5.13.2008

Hopefully not Chagas!

I reread what I wrote the other day, and realized that I was all over the place! Misspellings, wrong tenses, missing words, the works. Very unlike me. I think I´m just a bit flustered by the language, and the keyboard. Ohhhh the keyboard. It took me days before I could log onto this Blogger site, because I couldn´t figure out how to make the @ symbol! If you hold Shift and number 2 here, you get a " mark.

Well, turns out - after asking around - that you either can hold down Cntl, Alt, and the numbers 6 and 4....... or you can use the Alt Grande key - yes, who knew! - and hit number 2. Rrrrrrright. Insider spanish keyboard secrets! And this varies from keyboard to keyboard. Some keyboards it´s Cntl-Alt-6-4, some keyboards it´s Cntl-Alt-2, some keyboards it doesn´t work at all. And apparently the Shift key is worthless aside from making capital letters.

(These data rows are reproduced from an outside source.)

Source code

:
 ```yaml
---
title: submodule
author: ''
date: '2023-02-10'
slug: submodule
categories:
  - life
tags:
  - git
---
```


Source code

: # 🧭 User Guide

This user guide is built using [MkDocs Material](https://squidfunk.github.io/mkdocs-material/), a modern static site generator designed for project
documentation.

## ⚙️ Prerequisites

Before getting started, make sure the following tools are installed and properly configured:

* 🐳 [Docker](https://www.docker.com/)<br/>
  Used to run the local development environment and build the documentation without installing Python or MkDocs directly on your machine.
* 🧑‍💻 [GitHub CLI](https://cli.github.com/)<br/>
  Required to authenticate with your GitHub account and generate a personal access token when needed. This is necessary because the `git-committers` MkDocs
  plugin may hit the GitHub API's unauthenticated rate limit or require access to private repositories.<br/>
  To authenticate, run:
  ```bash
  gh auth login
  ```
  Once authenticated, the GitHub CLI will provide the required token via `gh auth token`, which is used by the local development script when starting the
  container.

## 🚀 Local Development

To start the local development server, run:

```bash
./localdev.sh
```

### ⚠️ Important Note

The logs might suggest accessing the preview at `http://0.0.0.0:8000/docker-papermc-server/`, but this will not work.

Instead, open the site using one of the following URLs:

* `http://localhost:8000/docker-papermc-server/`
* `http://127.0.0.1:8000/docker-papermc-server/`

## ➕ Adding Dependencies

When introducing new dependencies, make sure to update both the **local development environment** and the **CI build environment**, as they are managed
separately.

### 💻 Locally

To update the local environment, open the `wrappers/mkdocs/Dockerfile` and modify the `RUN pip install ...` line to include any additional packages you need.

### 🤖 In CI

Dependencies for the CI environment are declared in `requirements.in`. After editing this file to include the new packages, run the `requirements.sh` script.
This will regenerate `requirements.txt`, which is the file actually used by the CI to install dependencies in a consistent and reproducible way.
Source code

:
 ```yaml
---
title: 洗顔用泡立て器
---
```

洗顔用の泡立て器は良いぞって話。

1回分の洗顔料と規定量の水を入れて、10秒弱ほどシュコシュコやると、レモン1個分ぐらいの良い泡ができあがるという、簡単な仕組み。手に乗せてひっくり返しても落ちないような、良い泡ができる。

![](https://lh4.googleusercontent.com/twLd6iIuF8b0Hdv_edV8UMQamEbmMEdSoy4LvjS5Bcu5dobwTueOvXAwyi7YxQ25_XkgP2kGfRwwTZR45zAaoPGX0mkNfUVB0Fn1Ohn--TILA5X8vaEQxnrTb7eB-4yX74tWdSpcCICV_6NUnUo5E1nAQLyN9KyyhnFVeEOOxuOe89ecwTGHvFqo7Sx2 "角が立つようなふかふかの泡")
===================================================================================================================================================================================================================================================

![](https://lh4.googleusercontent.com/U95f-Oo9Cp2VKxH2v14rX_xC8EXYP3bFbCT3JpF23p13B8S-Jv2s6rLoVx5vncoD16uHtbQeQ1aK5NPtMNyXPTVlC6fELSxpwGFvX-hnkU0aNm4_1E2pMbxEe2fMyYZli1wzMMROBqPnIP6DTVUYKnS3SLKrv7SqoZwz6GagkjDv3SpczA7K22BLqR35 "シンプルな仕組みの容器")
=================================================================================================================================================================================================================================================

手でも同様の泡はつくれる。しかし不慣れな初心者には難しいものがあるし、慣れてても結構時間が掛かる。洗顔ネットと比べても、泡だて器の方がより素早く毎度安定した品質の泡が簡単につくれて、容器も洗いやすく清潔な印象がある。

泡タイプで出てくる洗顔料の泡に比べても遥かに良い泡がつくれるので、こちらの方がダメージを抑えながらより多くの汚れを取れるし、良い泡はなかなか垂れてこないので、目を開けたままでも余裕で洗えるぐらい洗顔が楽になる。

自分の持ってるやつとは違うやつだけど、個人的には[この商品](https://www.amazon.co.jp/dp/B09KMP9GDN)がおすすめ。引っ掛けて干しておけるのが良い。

Anyway, yesterday was chore day. I went to the camera store -- como se dice -- sand in the camera lens?!? No worko? Need fixo! Si?

Dammit this language barrier is killing me.

Finally, between fragmented words and grunts and points and ummms and hand signals - the woman summoned another man from the back. I showed him - no worko - lens error, restart camera - and he agreed to take it apart (or, most likely unscrew it, take the cover off, blow a few times and reattach) for the low low price of 120 Soles. If you look up Gringo in the dictionary, there is a picture of me - with various Peruvians pointing and giggling at me while emptying my pockets! Oh well, 40 or 50 bucks is better than a new camera.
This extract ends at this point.